One of our favorite topics is the Pentagon's Defense Advanced Research Projects Agency (DARPA). The Agency seems to be dedicated to spooky projects with the potential to destroy humanity.
Of course, that's never the stated goal.
The latest initiative that caught our attention is MAGICS, announced by DARPA this year. It stands for Methodological Advancements for Generalizable Insights into Complex Systems. It sounds impossibly complicated, but the idea is pretty simple. Apparently, DARPA is not satisfied with its ability to predict human behavior on a large scale. And MAGICS is a research project dedicated to come up with a better way.
The "complex system" they are studying is us. All of us. How we collectively act, given all the inputs and motivations and changing environmental signals that drive us one way or the other.
You'd think with the abundance of digital data and machine learning, measuring human behavior might be getting easier. There's more data to measure. But more data actually makes it harder.
The first issue is, no one knows how much each input might affect things. How influential is social media vs advertising vs advice from friends vs a news story vs the fact it's hot outside -- the list of inputs goes on and on. What underlying psychological or social phenomena drive society? Which are more important than others? We just don't know.
Even if you could assemble the entire list of influences on society, you run into a bigger problem: the list is always changing. The things driving group behavior never settle into a set pattern. It's like trying to map a spill as it's spreading across a table. It's just not a set object you can map out. Whatever drives collective behavior will change before you can analyze it.
DARPA wants to fix this. MAGICS would attempt to combine all psychological theories and psychosocial motivations into a working, predictive theory. They want to take in all data points and reliably turn them into accurate predictions. They don't just want to understand us, they want to know what we're going to do next, before we do it.
What this model is, or how it will work is to be determined. The MAGICS announcement is actually a solicitation for a proposal. They're looking for the genius who can find the new way. What DARPA does know is this research will not be done in a simulated environment.
They are going to run their models on us.
The thing about current statistical predictions (aside from the fact they're wrong) is they use data from stuff that's already happened. But the DARPA MAGICS project looks to "overcome limitations of current statistical methods". So a core goal of MAGICS is to enhance reliability by mandating the use of "open world systems". They don't want truth from a lab, they want "ground truth". Any final reports from the project are required to include "a thorough presentation of validation results" using real people in the world.
On one hand, this makes sense - there's no better test of a theory than on live people. But it also has the potential for danger, since, well, these are live people.
So what exactly are we talking about? DARPA is vague on this. They give examples of the "large scale systems" they want tested. These include how regional economies adapt to new conditions, or how populations shift in response to demographic changes.
It's one thing to come up with a "paradigm-shifting approach" to predicting collective human behavior. But how do you prove your predictions are correct in the real world, unless you somehow cause the changes to happen?
Is DARPA looking to (for example) cause demographic changes on a large scale, so their predictive models can be real-world tested? Would this involve forcibly removing certain groups, by ethnicity or age or income, to verify MAGICS predicted reactions?
And what if it works? If DARPA has a 100% accurate predictor of group behavior? Are we entering a world where uprisings are dismantled before they happen? Where armed drones appear before protests even gather? Where a lone voice who stands out in the crowd is deemed a threat, simply because he acts against the model?

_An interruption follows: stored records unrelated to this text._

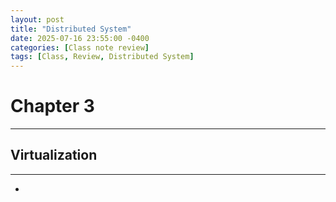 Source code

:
 ```yaml
---
layout: post
title: "Distributed System"
date: 2025-07-16 23:55:00 -0400
categories: [Class note review]
tags: [Class, Review, Distributed System]
---
```


# **Chapter 3**
---
## **Virtualization**
---
- 
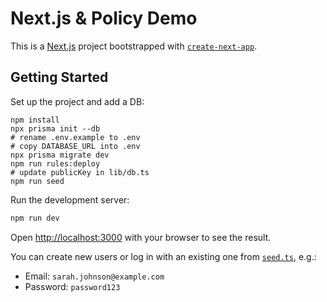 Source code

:# Next.js & Policy Demo

This is a [Next.js](https://nextjs.org) project bootstrapped with [`create-next-app`](https://nextjs.org/docs/app/api-reference/cli/create-next-app).

## Getting Started

Set up the project and add a DB:

```
npm install
npx prisma init --db
# rename .env.example to .env
# copy DATABASE_URL into .env
npx prisma migrate dev
npm run rules:deploy
# update publicKey in lib/db.ts
npm run seed
```

Run the development server:

```bash
npm run dev
```

Open [http://localhost:3000](http://localhost:3000) with your browser to see the result.

You can create new users or log in with an existing one from [`seed.ts`](/lib/seed.ts), e.g.:

- Email: `sarah.johnson@example.com`
- Password: `password123`
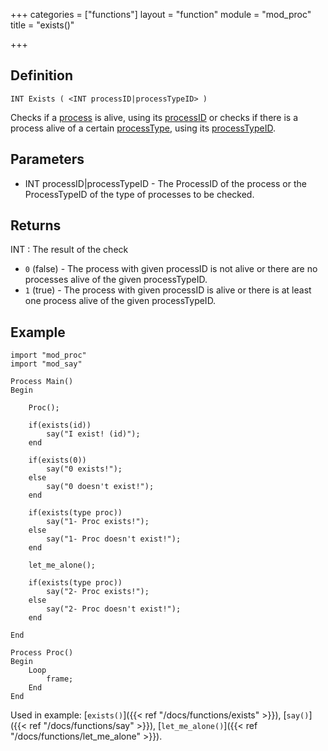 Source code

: +++
categories = ["functions"]
layout = "function"
module = "mod_proc"
title = "exists()"

+++

## Definition

    INT Exists ( <INT processID|processTypeID> )

Checks if a [process](#) is alive, using its [processID](#) or checks if there is a process alive of a certain [processType](#), using its [processTypeID](#).

## Parameters

- INT processID|processTypeID - The ProcessID of the process or the ProcessTypeID of the type of processes to be checked.

## Returns

INT : The result of the check

- `0` (false) - The process with given processID is not alive or there are no processes alive of the given processTypeID.
- `1` (true)  - The process with given processID is alive or there is at least one process alive of the given processTypeID.


## Example

```
import "mod_proc"
import "mod_say"

Process Main()
Begin

    Proc();

    if(exists(id))
        say("I exist! (id)");
    end

    if(exists(0))
        say("0 exists!");
    else
        say("0 doesn't exist!");
    end

    if(exists(type proc))
        say("1- Proc exists!");
    else
        say("1- Proc doesn't exist!");
    end

    let_me_alone();

    if(exists(type proc))
        say("2- Proc exists!");
    else
        say("2- Proc doesn't exist!");
    end

End

Process Proc()
Begin
    Loop
        frame;
    End
End
```

Used in example: [`exists()`]({{< ref "/docs/functions/exists" >}}), [`say()`]({{< ref "/docs/functions/say" >}}), [`let_me_alone()`]({{< ref "/docs/functions/let_me_alone" >}}).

This would all seem like crazy science fiction, except DARPA has done this before.
In 2011, DARPA launched the Narrative Networks (N2) program, to understand how stories influence human behavior and decision making. And like with MAGICS, they went deep into all aspects of the process -- analyzing neurobiological and cognitive mechanisms, developing computational models that could predict how stories shaped our behavior. The ultimate goal was to intervene in these behaviors. DARPA wanted to influence society and manage our perceptions of reality. Stories would become a tool in psychological warfare.
So we shouldn't be surprised if MAGICS goes the same direction. Any findings on human behavior DARPA collects will likely be weaponized.
The MAGICS solicitation was still open as of this writing. Applications to be the researcher who leads the project are due by June 30. If you get the gig, just make sure DARPA doesn't lead us minions off a cliff so the elite can have more space.